HOW TO COMPLETE THIS TASK:
In the data that follows, find the line with "the actual frame-orbit"; transcribe it, every later line up to the one with "occurring below lie", and that line as well, exactly and with no others.

LISTED ENTRIES:
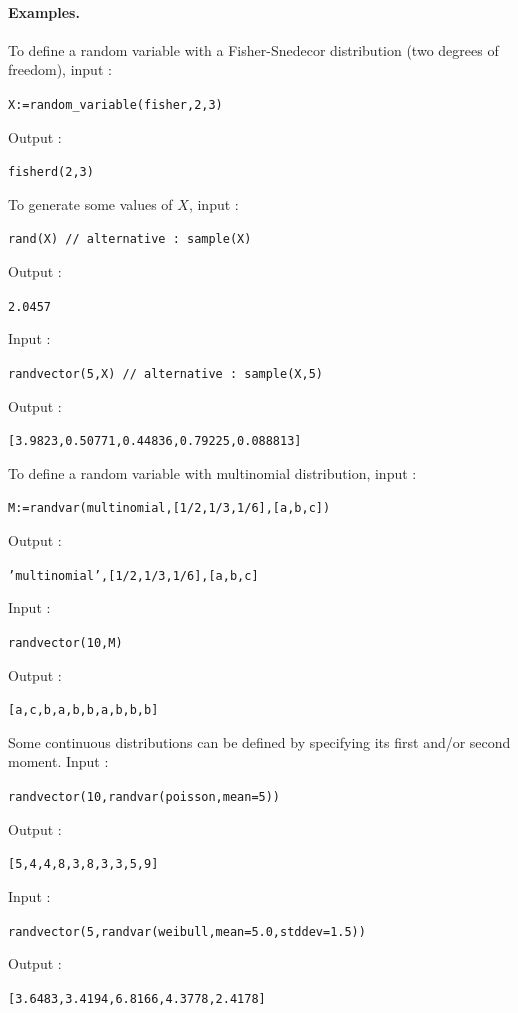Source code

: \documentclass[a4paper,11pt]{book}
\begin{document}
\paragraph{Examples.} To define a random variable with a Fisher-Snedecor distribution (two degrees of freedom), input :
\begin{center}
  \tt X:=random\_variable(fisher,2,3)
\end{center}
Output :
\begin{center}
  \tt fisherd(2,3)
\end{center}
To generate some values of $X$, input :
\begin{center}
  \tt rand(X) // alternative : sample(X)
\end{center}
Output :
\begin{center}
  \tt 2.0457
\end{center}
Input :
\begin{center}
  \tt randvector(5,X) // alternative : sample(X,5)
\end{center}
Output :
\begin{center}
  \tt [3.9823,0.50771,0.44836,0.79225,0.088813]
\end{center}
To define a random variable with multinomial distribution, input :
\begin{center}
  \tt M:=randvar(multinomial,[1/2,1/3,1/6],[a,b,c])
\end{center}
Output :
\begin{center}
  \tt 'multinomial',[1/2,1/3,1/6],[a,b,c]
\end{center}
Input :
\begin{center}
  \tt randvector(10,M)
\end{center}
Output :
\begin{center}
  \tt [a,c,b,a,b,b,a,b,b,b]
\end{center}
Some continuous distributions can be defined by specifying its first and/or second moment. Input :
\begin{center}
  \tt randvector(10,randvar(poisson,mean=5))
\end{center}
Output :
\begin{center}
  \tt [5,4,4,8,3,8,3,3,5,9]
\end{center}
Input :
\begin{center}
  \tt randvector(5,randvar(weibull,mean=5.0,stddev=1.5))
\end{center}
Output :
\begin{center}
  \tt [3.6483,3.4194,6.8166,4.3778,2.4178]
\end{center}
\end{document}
...
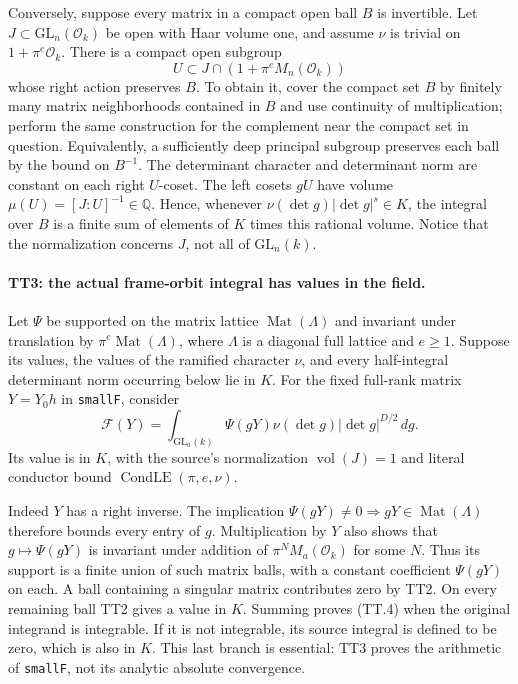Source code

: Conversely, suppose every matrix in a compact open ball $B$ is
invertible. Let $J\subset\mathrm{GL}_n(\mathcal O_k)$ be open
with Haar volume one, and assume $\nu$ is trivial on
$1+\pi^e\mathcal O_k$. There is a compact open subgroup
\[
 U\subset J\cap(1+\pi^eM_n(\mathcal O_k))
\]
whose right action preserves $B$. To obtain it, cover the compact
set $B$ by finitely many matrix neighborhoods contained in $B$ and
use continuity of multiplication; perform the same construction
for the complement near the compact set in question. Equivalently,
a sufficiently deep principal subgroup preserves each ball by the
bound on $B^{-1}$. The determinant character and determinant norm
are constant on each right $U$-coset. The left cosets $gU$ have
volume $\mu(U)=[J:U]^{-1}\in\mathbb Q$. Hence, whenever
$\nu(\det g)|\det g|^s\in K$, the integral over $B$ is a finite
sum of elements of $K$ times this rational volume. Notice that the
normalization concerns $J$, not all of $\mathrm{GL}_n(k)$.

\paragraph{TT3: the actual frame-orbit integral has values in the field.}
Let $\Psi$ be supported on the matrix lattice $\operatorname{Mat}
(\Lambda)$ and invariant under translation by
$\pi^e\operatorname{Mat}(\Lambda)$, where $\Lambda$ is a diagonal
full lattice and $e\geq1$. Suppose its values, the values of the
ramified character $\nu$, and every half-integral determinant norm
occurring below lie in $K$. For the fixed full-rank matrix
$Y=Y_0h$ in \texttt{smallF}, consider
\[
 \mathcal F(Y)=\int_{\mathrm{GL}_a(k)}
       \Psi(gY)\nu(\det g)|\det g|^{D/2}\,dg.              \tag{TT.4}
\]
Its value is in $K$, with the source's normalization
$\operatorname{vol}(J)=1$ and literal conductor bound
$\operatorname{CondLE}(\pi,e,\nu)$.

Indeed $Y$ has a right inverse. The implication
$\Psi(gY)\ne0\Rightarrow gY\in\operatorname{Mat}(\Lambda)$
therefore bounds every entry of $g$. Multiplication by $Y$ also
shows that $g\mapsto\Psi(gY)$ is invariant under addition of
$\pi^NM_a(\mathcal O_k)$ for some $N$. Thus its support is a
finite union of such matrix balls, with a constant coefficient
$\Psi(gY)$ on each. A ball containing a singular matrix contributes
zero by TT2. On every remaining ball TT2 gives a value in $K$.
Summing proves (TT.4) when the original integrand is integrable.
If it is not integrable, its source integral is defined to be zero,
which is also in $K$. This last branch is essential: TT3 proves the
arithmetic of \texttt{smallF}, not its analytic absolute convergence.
* * *
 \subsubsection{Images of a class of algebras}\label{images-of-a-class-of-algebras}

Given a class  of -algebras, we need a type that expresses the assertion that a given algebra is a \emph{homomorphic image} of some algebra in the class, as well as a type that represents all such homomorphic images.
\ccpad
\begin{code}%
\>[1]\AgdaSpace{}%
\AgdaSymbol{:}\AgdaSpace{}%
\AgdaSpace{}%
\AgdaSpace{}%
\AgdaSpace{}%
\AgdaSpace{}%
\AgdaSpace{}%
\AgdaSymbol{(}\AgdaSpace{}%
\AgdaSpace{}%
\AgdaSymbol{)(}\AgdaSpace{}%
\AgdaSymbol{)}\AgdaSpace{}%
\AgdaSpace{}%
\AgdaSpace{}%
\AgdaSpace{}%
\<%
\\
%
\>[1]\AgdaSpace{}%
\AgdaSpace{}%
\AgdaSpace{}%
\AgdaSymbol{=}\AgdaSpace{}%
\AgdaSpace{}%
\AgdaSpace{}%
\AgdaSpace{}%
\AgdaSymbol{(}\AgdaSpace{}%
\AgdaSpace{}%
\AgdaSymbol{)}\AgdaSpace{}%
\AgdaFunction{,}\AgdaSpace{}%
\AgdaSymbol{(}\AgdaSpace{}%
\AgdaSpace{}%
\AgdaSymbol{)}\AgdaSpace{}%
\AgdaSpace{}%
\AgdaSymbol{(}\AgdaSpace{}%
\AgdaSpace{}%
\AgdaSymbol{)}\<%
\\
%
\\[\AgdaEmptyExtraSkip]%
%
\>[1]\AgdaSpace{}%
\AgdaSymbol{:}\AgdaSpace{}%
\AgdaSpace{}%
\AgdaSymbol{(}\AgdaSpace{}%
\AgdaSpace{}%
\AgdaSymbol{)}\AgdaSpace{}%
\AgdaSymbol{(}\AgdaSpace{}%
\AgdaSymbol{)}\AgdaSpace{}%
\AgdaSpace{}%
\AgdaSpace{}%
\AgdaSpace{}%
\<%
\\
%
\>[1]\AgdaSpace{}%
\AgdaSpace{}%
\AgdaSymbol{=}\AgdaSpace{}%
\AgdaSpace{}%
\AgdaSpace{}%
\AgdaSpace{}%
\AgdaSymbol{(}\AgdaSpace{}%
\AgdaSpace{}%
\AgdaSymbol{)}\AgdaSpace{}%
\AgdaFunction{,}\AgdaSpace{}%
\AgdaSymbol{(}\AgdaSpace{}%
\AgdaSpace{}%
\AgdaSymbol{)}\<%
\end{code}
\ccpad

ANSWER TO THIS EXERCISE:
\paragraph{TT3: the actual frame-orbit integral has values in the field.}
Let $\Psi$ be supported on the matrix lattice $\operatorname{Mat}
(\Lambda)$ and invariant under translation by
$\pi^e\operatorname{Mat}(\Lambda)$, where $\Lambda$ is a diagonal
full lattice and $e\geq1$. Suppose its values, the values of the
ramified character $\nu$, and every half-integral determinant norm
occurring below lie in $K$. For the fixed full-rank matrix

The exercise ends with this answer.